E la disoccupazione, in che senso è apparente?
La disoccupazione è un’idea statistica, che a poco a poco scivola sul piano esistenziale, diventa una condizione da cui è praticamente impossibile uscire perché il disoccupato trova nella propria condizione di reietto dal sistema l’impossibilità stessa di reimmettersi nel circuito all’apparenza salvifico del denaro. Un uomo “senza lavoro” è pur sempre un uomo che ha gesti, desideri, pensieri, azioni, economia. Ma questo per le statistiche non conta. Ci siamo mai chiesti che cosa succederebbe se portassimo questo terzo della popolazione mondiale da un’occupazione apparente a un’occupazione reale? Pensiamoci, perché forse il nostro problema, e la crisi del nostro sistema, è tutto qua.
E il denaro che posto dovrebbe avere?
Siamo stati investiti da una sorta di schizofrenia tra fare e sentire che purtroppo ci ha fatto perdere di vista un elemento fondamentale, ossia che il denaro è un fenomeno estraneo all’essenza del fatto economico. Il denaro è lo strumento che, date certe condizioni, facilita il perfezionarsi del fatto economico. Ma un fatto economico, al contrario, è sempre un concretizzarsi di pensiero e azione. È un gesto. Niente di più, niente di meno.
Intanto però ci troviamo persi nella spirale di una crisi peggiore di quella del 1929, forse la peggiore di sempre. Che cosa ci rimane?

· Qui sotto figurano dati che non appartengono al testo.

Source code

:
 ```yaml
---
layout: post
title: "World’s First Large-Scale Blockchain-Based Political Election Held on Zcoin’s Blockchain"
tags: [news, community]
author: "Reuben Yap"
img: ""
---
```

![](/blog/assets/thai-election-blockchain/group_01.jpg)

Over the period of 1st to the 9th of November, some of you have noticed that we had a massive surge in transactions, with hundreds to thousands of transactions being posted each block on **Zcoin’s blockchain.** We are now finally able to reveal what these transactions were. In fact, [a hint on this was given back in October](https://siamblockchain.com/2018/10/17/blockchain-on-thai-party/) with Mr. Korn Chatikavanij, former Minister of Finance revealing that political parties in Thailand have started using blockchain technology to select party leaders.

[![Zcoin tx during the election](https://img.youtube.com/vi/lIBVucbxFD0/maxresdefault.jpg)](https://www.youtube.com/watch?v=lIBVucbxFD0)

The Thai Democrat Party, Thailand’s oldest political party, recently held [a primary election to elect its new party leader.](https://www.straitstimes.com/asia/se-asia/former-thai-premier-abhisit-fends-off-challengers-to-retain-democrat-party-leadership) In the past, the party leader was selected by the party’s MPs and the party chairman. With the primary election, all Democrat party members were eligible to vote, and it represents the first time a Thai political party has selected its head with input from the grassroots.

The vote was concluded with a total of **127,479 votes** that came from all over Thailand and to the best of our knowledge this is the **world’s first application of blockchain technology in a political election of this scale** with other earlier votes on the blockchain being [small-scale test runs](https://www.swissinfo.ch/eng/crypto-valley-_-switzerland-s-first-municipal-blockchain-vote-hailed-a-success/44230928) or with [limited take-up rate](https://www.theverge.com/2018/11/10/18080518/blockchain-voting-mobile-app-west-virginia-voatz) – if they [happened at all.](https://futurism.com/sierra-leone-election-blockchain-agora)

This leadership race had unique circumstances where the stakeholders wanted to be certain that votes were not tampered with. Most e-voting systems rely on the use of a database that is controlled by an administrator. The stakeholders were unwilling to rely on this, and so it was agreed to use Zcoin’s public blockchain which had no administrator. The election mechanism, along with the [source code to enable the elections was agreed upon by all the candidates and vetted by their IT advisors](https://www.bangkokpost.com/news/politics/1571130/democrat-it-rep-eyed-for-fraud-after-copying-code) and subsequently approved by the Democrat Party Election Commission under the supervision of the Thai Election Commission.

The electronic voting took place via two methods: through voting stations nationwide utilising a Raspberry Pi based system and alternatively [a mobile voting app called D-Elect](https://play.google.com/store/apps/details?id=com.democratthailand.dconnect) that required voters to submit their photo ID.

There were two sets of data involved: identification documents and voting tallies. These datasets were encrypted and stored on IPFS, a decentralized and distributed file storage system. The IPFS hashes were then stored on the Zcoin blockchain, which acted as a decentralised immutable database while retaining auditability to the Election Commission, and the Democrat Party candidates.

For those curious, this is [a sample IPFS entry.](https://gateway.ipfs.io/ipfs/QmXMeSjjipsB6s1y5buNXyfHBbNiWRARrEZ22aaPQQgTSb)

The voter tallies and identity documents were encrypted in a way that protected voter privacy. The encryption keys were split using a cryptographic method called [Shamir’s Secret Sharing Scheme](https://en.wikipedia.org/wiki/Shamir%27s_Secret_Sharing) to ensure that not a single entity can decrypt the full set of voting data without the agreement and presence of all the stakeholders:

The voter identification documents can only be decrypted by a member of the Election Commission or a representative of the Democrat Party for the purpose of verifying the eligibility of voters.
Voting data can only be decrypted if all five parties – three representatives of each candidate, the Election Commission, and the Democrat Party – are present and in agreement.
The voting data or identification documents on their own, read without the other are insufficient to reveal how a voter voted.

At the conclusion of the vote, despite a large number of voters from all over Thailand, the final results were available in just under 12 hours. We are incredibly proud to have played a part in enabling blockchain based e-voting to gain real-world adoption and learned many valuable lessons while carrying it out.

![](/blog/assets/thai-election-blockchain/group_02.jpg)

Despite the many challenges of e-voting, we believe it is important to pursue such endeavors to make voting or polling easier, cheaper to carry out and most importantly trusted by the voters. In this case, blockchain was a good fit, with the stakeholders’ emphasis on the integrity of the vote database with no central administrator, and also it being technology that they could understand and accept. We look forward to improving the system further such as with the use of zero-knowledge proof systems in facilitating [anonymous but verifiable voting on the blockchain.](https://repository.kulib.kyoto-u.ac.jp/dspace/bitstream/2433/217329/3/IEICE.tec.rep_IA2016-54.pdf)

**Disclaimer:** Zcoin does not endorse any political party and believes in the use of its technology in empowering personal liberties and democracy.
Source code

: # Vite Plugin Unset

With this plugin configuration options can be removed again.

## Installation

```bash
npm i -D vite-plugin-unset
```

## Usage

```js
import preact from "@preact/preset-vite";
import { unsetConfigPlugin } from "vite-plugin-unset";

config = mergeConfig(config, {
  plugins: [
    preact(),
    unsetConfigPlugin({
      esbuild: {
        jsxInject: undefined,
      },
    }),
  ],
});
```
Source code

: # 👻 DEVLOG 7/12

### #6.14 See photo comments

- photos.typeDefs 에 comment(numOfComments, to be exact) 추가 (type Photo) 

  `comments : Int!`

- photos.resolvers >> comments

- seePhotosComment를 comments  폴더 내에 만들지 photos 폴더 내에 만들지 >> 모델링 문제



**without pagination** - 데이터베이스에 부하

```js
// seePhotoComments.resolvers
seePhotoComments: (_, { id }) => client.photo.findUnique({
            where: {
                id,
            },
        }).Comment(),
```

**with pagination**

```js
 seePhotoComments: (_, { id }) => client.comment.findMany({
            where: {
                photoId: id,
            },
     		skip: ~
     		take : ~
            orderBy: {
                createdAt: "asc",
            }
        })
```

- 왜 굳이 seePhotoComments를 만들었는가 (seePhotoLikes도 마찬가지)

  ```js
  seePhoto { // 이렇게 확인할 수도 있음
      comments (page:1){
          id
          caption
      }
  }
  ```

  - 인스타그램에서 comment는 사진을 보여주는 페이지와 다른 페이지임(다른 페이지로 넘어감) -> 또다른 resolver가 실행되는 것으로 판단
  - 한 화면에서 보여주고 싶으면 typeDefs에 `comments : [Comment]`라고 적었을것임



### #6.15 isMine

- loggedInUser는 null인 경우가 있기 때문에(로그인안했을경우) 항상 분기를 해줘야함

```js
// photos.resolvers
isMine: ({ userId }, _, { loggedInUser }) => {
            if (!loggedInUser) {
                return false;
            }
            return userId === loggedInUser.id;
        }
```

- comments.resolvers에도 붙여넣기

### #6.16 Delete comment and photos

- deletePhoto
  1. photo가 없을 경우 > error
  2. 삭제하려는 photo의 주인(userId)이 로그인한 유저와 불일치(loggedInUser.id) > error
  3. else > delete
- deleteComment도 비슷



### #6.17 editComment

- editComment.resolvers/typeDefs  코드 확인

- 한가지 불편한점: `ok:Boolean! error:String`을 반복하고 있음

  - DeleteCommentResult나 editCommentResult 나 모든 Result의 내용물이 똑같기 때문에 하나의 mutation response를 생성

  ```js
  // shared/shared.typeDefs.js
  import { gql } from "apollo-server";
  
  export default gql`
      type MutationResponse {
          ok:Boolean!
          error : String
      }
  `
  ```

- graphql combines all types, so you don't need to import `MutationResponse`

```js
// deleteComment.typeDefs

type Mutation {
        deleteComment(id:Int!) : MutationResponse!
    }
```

Rimangono, né più né meno, le cose. Se siamo capaci di comprenderne la sostanza. Perché forse è proprio questo averci offerto continui alibi e dilazioni rispetto alle cose uno degli effetti più perversi della crisi iniziata nel 2008. Crisi che non abbiamo saputo assumere in pieno, perché abbiamo preferito affastellare sempre nuovi problemi, ma mai il problema. Stiamo osservando il succedersi di continui scossoni sistemici come spettatori davanti a un naufragio, quasi che la deriva non ci riguardasse.
Si guardano i numeri, si dimentica l’uomo, lei dice. Ma l’economia deve pur far i conti con i numeri.
L’economia è attività propria di quell’animale che pensa, agisce e vuole che chiamiamo “uomo”, non il contrario. L’economia è fatta di gesti, non di numeri. Eppure, in ragione della nostra scarsa capacità di comprendere – demonizzando o adorando, a secondo dei casi – il denaro e la sua concretizzazione, la moneta, in questo scorcio di nuovo millennio ci ritroviamo schiacchiati da numeri e cifre di ogni tipo, senza forze e senza tempo, e ci dimentichiamo che l’aritmetica più importante era e rimane quella della nostra esistenza. Dovremmo tornare alle cose, tornare al gesto, liberandolo. Fare economia, non numeri.